State and local pension funds, by contrast, already hold $1.12 trillion of stocks, according to consulting firm Greenwich Associates. Yet there is no debate over whether that has somehow compromised the U.S. capitalist system.

No, it isn't the size of the investment; it's the identity of the investor that raises the hackles of most opponents of the Clinton plan.

Heading the list is Greenspan, who reiterated Thursday before a Senate committee his view that it would be impossible to insulate the Social Security fund from political pressure "to allocate capital to less than its most productive use."

What the Fed chief had in mind are regulations--fairly common among public pension funds--that either "target" investments into areas such as low-income housing or that ban investments in companies that sell tobacco, for example.

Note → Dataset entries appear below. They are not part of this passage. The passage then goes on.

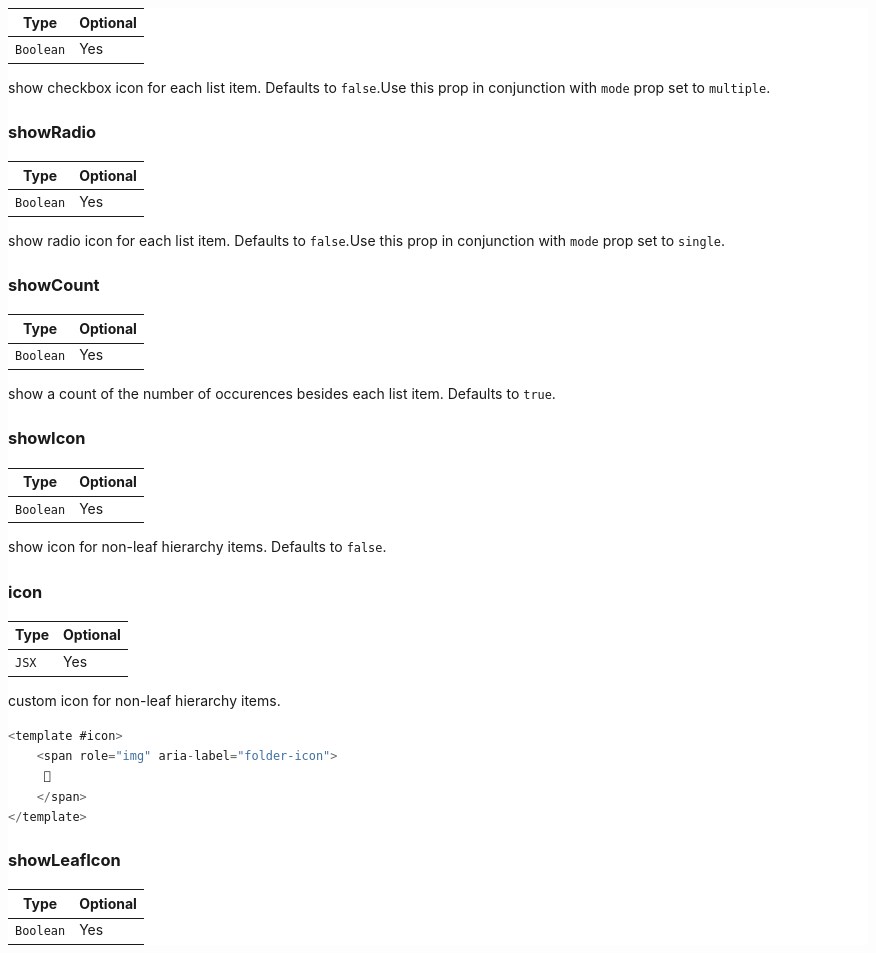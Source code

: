 | Type | Optional |
|------|----------|
|  `Boolean` |   Yes   |


show checkbox icon for each list item. Defaults to `false`.Use this prop in conjunction with `mode` prop set to `multiple`.
### showRadio

| Type | Optional |
|------|----------|
|  `Boolean` |   Yes   |


show radio icon for each list item. Defaults to `false`.Use this prop in conjunction with `mode` prop set to `single`.    
### showCount

| Type | Optional |
|------|----------|
|  `Boolean` |   Yes   |


show a count of the number of occurences besides each list item. Defaults to `true`.
### showIcon

| Type | Optional |
|------|----------|
|  `Boolean` |   Yes   |


show icon for non-leaf hierarchy items. Defaults to `false`.   
### icon

| Type | Optional |
|------|----------|
|  `JSX` |   Yes   |


custom icon for non-leaf hierarchy items.

```js
<template #icon>
    <span role="img" aria-label="folder-icon">
     🦷 
    </span>
</template>
```         
### showLeafIcon

| Type | Optional |
|------|----------|
|  `Boolean` |   Yes   |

Because of such rules, Greenspan said, public funds tend to have lower average returns than private ones--even assuming a large investment in stocks. "There is evidence that suggests that the greater the proportion of trustees who are political appointees, the lower the rate of return," the Fed chief added.

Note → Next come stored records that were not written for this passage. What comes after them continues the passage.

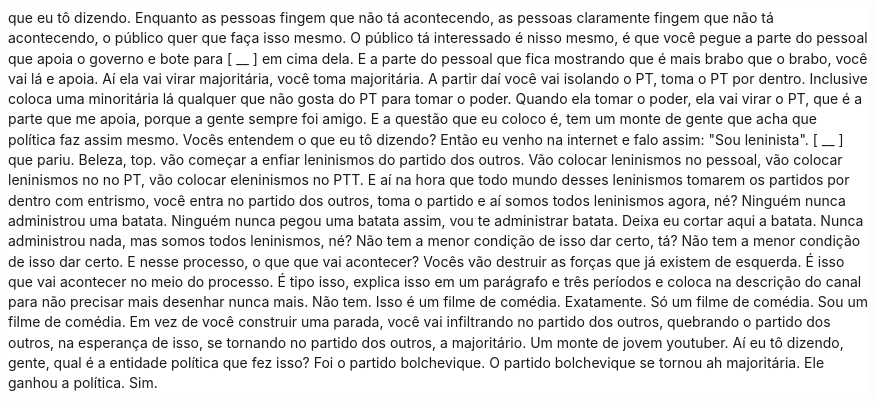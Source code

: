 que eu tô dizendo. Enquanto as pessoas
fingem que não tá acontecendo,
as pessoas claramente fingem que não tá
acontecendo, o público quer que faça
isso mesmo. O público tá interessado é
nisso mesmo, é que você pegue a parte do
pessoal que apoia o governo e bote para
[ __ ] em cima dela. E a parte do pessoal
que fica mostrando que é mais brabo que
o brabo, você vai lá e apoia. Aí ela vai
virar majoritária, você toma
majoritária. A partir daí você vai
isolando o PT, toma o PT por dentro.
Inclusive coloca uma minoritária lá
qualquer que não gosta do PT para tomar
o poder. Quando ela tomar o poder, ela
vai virar o PT, que é a parte que me
apoia, porque a gente sempre foi amigo.
E a questão que eu coloco é, tem um
monte de gente que acha que política faz
assim mesmo. Vocês entendem o que eu tô
dizendo?
Então eu venho na internet e falo assim:
"Sou leninista". [ __ ] que pariu. Beleza,
top. vão começar a enfiar leninismos do
partido dos outros. Vão colocar
leninismos no pessoal, vão colocar
leninismos no no PT, vão colocar
eleninismos no PTT. E aí na hora que
todo mundo desses leninismos tomarem os
partidos por dentro com entrismo, você
entra no partido dos outros, toma o
partido e aí somos todos leninismos
agora, né? Ninguém nunca administrou uma
batata. Ninguém nunca pegou uma batata
assim, vou te administrar batata. Deixa
eu cortar aqui a batata. Nunca
administrou nada, mas somos todos
leninismos, né?
Não tem a menor condição de isso dar
certo, tá?
Não tem a menor condição de isso dar
certo. E nesse processo, o que que vai
acontecer? Vocês vão destruir as forças
que já existem de esquerda. É isso que
vai acontecer no meio do processo.
É tipo isso, explica isso em um
parágrafo e três períodos e coloca na
descrição do canal para não precisar
mais desenhar nunca mais.
Não tem. Isso é um filme de comédia.
Exatamente. Só um filme de comédia.
Sou um filme de comédia. Em vez de você
construir uma parada, você vai
infiltrando no partido dos outros,
quebrando o partido dos outros, na
esperança de isso, se tornando no
partido dos outros, a majoritário.
Um monte de jovem youtuber.
Aí eu tô dizendo, gente, qual é a
entidade política que fez isso? Foi o
partido bolchevique. O partido
bolchevique se tornou ah majoritária.
Ele ganhou a política. Sim.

According to the Cato Institute, a Washington think tank that favors privatizing Social Security, 42% of public pension plans have targeted investments and 25% have investment restrictions.

A Texas school board, in one extreme example, ordered the divestiture of Walt Disney Co. stock in its teachers' pension fund as a protest against certain movies made by a Disney film unit, said Cato executive Michael Tanner. He cited a 1995 study showing that the average returns of plans with such restrictions were 2 percentage points lower than those of unfettered plans.

To Greenspan, as laudable as any social goals might be, it is a mortal sin, economically speaking, to put any investment objective above seeking the highest free-market return at a given level of risk.

Interfering with that process means jeopardizing the development of new technologies and services--the very basis of our standard of living, he said.

But former Clinton Labor Secretary Robert B. Reich, now an economics professor at Brandeis University, said Greenspan should know better than to say it is impossible to insulate a federal institution from political interference. Indeed, the Federal Reserve itself is a counter example.

Under the Clinton plan, direct investment decisions would be made not by government officials but by 10 or so private money management firms hired in open bidding.

Because of the size of the funds, most of the money probably would be managed "passively"--that is, invested in index funds that attempt to mirror the performance of such market barometers as the Standard & Poor's 500-stock index.

"Investing in index funds creates a second firewall" against political meddling, Reich said.